▶ [AIM OF THE EXERCISE]: The records below must be repeated exactly, but without their pictures.
DATASET EXCERPTS START
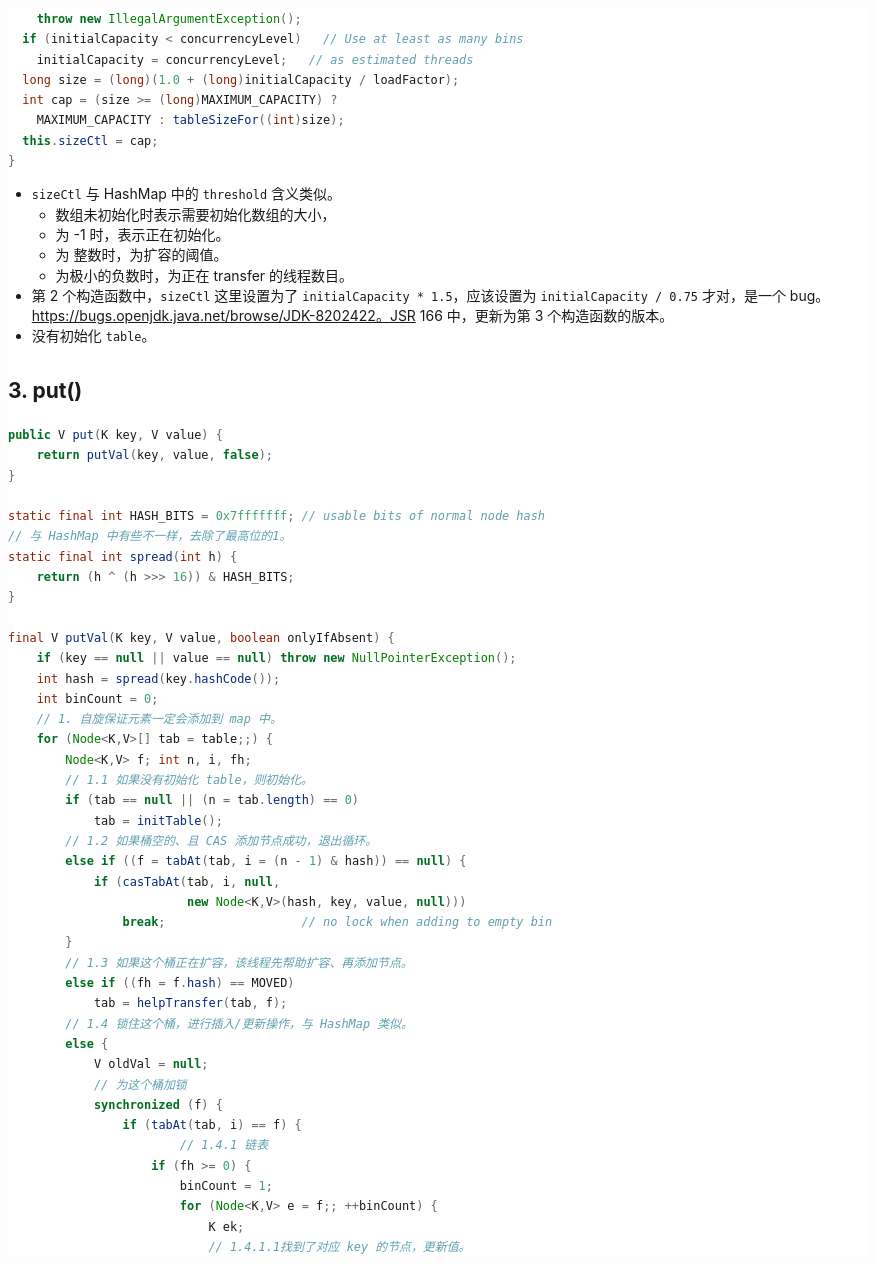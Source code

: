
 ```java
    throw new IllegalArgumentException();
  if (initialCapacity < concurrencyLevel)   // Use at least as many bins
    initialCapacity = concurrencyLevel;   // as estimated threads
  long size = (long)(1.0 + (long)initialCapacity / loadFactor);
  int cap = (size >= (long)MAXIMUM_CAPACITY) ?
    MAXIMUM_CAPACITY : tableSizeFor((int)size);
  this.sizeCtl = cap;
}
```

- `sizeCtl` 与 HashMap 中的 `threshold` 含义类似。
  - 数组未初始化时表示需要初始化数组的大小，
  - 为 -1 时，表示正在初始化。
  - 为 整数时，为扩容的阈值。
  - 为极小的负数时，为正在 transfer 的线程数目。
- 第 2 个构造函数中，`sizeCtl` 这里设置为了 `initialCapacity * 1.5`，应该设置为 `initialCapacity / 0.75` 才对，是一个 bug。https://bugs.openjdk.java.net/browse/JDK-8202422。JSR 166 中，更新为第 3 个构造函数的版本。
- 没有初始化 `table`。

## 3. put()

```java
public V put(K key, V value) {
  	return putVal(key, value, false);
}

static final int HASH_BITS = 0x7fffffff; // usable bits of normal node hash
// 与 HashMap 中有些不一样，去除了最高位的1。
static final int spread(int h) {
    return (h ^ (h >>> 16)) & HASH_BITS;
}

final V putVal(K key, V value, boolean onlyIfAbsent) {
    if (key == null || value == null) throw new NullPointerException();
    int hash = spread(key.hashCode());
    int binCount = 0;
  	// 1. 自旋保证元素一定会添加到 map 中。
    for (Node<K,V>[] tab = table;;) {
        Node<K,V> f; int n, i, fh;
      	// 1.1 如果没有初始化 table，则初始化。
        if (tab == null || (n = tab.length) == 0)
            tab = initTable();
      	// 1.2 如果桶空的、且 CAS 添加节点成功，退出循环。
        else if ((f = tabAt(tab, i = (n - 1) & hash)) == null) {
            if (casTabAt(tab, i, null,
                         new Node<K,V>(hash, key, value, null)))
                break;                   // no lock when adding to empty bin
        }
      	// 1.3 如果这个桶正在扩容，该线程先帮助扩容、再添加节点。
        else if ((fh = f.hash) == MOVED)
            tab = helpTransfer(tab, f);
      	// 1.4 锁住这个桶，进行插入/更新操作，与 HashMap 类似。
        else {
            V oldVal = null;
          	// 为这个桶加锁
            synchronized (f) {
                if (tabAt(tab, i) == f) {
              			// 1.4.1 链表
                    if (fh >= 0) {
                        binCount = 1;
                        for (Node<K,V> e = f;; ++binCount) {
                            K ek;
                          	// 1.4.1.1找到了对应 key 的节点，更新值。
```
DATASET EXCERPTS END
▶ [RESPONSE TO THE EXERCISE]:
Source code

:
 ```java
    throw new IllegalArgumentException();
  if (initialCapacity < concurrencyLevel)   // Use at least as many bins
    initialCapacity = concurrencyLevel;   // as estimated threads
  long size = (long)(1.0 + (long)initialCapacity / loadFactor);
  int cap = (size >= (long)MAXIMUM_CAPACITY) ?
    MAXIMUM_CAPACITY : tableSizeFor((int)size);
  this.sizeCtl = cap;
}
```

- `sizeCtl` 与 HashMap 中的 `threshold` 含义类似。
  - 数组未初始化时表示需要初始化数组的大小，
  - 为 -1 时，表示正在初始化。
  - 为 整数时，为扩容的阈值。
  - 为极小的负数时，为正在 transfer 的线程数目。
- 第 2 个构造函数中，`sizeCtl` 这里设置为了 `initialCapacity * 1.5`，应该设置为 `initialCapacity / 0.75` 才对，是一个 bug。https://bugs.openjdk.java.net/browse/JDK-8202422。JSR 166 中，更新为第 3 个构造函数的版本。
- 没有初始化 `table`。

## 3. put()

```java
public V put(K key, V value) {
  	return putVal(key, value, false);
}

static final int HASH_BITS = 0x7fffffff; // usable bits of normal node hash
// 与 HashMap 中有些不一样，去除了最高位的1。
static final int spread(int h) {
    return (h ^ (h >>> 16)) & HASH_BITS;
}

final V putVal(K key, V value, boolean onlyIfAbsent) {
    if (key == null || value == null) throw new NullPointerException();
    int hash = spread(key.hashCode());
    int binCount = 0;
  	// 1. 自旋保证元素一定会添加到 map 中。
    for (Node<K,V>[] tab = table;;) {
        Node<K,V> f; int n, i, fh;
      	// 1.1 如果没有初始化 table，则初始化。
        if (tab == null || (n = tab.length) == 0)
            tab = initTable();
      	// 1.2 如果桶空的、且 CAS 添加节点成功，退出循环。
        else if ((f = tabAt(tab, i = (n - 1) & hash)) == null) {
            if (casTabAt(tab, i, null,
                         new Node<K,V>(hash, key, value, null)))
                break;                   // no lock when adding to empty bin
        }
      	// 1.3 如果这个桶正在扩容，该线程先帮助扩容、再添加节点。
        else if ((fh = f.hash) == MOVED)
            tab = helpTransfer(tab, f);
      	// 1.4 锁住这个桶，进行插入/更新操作，与 HashMap 类似。
        else {
            V oldVal = null;
          	// 为这个桶加锁
            synchronized (f) {
                if (tabAt(tab, i) == f) {
              			// 1.4.1 链表
                    if (fh >= 0) {
                        binCount = 1;
                        for (Node<K,V> e = f;; ++binCount) {
                            K ek;
                          	// 1.4.1.1找到了对应 key 的节点，更新值。
```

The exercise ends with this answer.